Data excerpts:
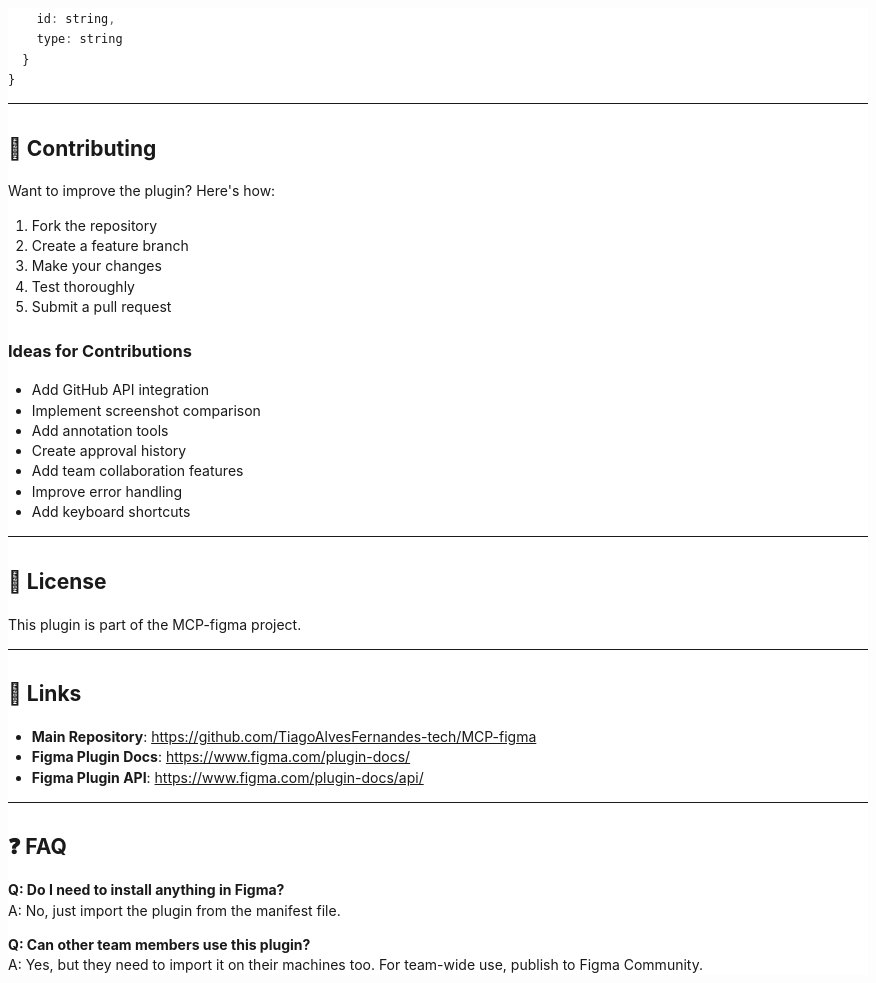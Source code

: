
 ```javascript
    id: string,
    type: string
  }
}
```

---

## 🤝 Contributing

Want to improve the plugin? Here's how:

1. Fork the repository
2. Create a feature branch
3. Make your changes
4. Test thoroughly
5. Submit a pull request

### Ideas for Contributions

- Add GitHub API integration
- Implement screenshot comparison
- Add annotation tools
- Create approval history
- Add team collaboration features
- Improve error handling
- Add keyboard shortcuts

---

## 📄 License

This plugin is part of the MCP-figma project.

---

## 🔗 Links

- **Main Repository**: https://github.com/TiagoAlvesFernandes-tech/MCP-figma
- **Figma Plugin Docs**: https://www.figma.com/plugin-docs/
- **Figma Plugin API**: https://www.figma.com/plugin-docs/api/

---

## ❓ FAQ

**Q: Do I need to install anything in Figma?**  
A: No, just import the plugin from the manifest file.

**Q: Can other team members use this plugin?**  
A: Yes, but they need to import it on their machines too. For team-wide use, publish to Figma Community.
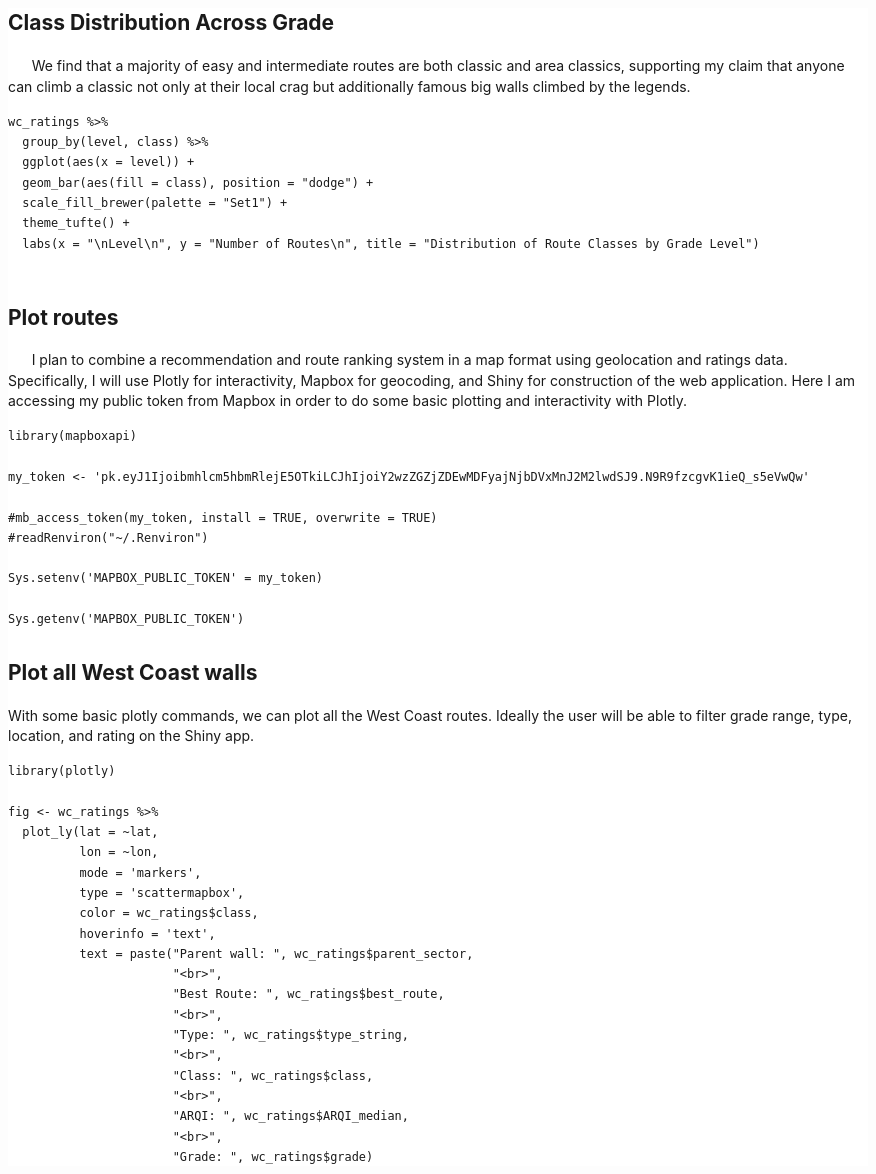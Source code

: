 ## Class Distribution Across Grade
      We find that a majority of easy and intermediate routes are both classic and area classics, supporting my claim that anyone can climb a classic not only at their local crag but additionally famous big walls climbed by the legends. 

```{r}
wc_ratings %>%
  group_by(level, class) %>%
  ggplot(aes(x = level)) +
  geom_bar(aes(fill = class), position = "dodge") +
  scale_fill_brewer(palette = "Set1") +
  theme_tufte() + 
  labs(x = "\nLevel\n", y = "Number of Routes\n", title = "Distribution of Route Classes by Grade Level")
  
```

## Plot routes

      I plan to combine a recommendation and route ranking system in a map format using geolocation and ratings data. Specifically, I will use Plotly for interactivity, Mapbox for geocoding, and Shiny for construction of the web application. Here I am accessing my public token from Mapbox in order to do some basic plotting and interactivity with Plotly. 

```{r}
library(mapboxapi)

my_token <- 'pk.eyJ1Ijoibmhlcm5hbmRlejE5OTkiLCJhIjoiY2wzZGZjZDEwMDFyajNjbDVxMnJ2M2lwdSJ9.N9R9fzcgvK1ieQ_s5eVwQw'

#mb_access_token(my_token, install = TRUE, overwrite = TRUE)
#readRenviron("~/.Renviron")

Sys.setenv('MAPBOX_PUBLIC_TOKEN' = my_token)

Sys.getenv('MAPBOX_PUBLIC_TOKEN')

```

## Plot all West Coast walls 
With some basic plotly commands, we can plot all the West Coast routes. Ideally the user will be able to filter grade range, type, location, and rating on the Shiny app. 
```{r}
library(plotly)

fig <- wc_ratings %>%
  plot_ly(lat = ~lat, 
          lon = ~lon, 
          mode = 'markers',
          type = 'scattermapbox',
          color = wc_ratings$class,
          hoverinfo = 'text',
          text = paste("Parent wall: ", wc_ratings$parent_sector,
                       "<br>",
                       "Best Route: ", wc_ratings$best_route,
                       "<br>",
                       "Type: ", wc_ratings$type_string, 
                       "<br>", 
                       "Class: ", wc_ratings$class,
                       "<br>",
                       "ARQI: ", wc_ratings$ARQI_median,
                       "<br>",
                       "Grade: ", wc_ratings$grade)
```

Exercise directions:
List all lines from the entries that include the word "need".

Response below:
**Q: Do I need to install anything in Figma?**  
A: Yes, but they need to import it on their machines too. For team-wide use, publish to Figma Community.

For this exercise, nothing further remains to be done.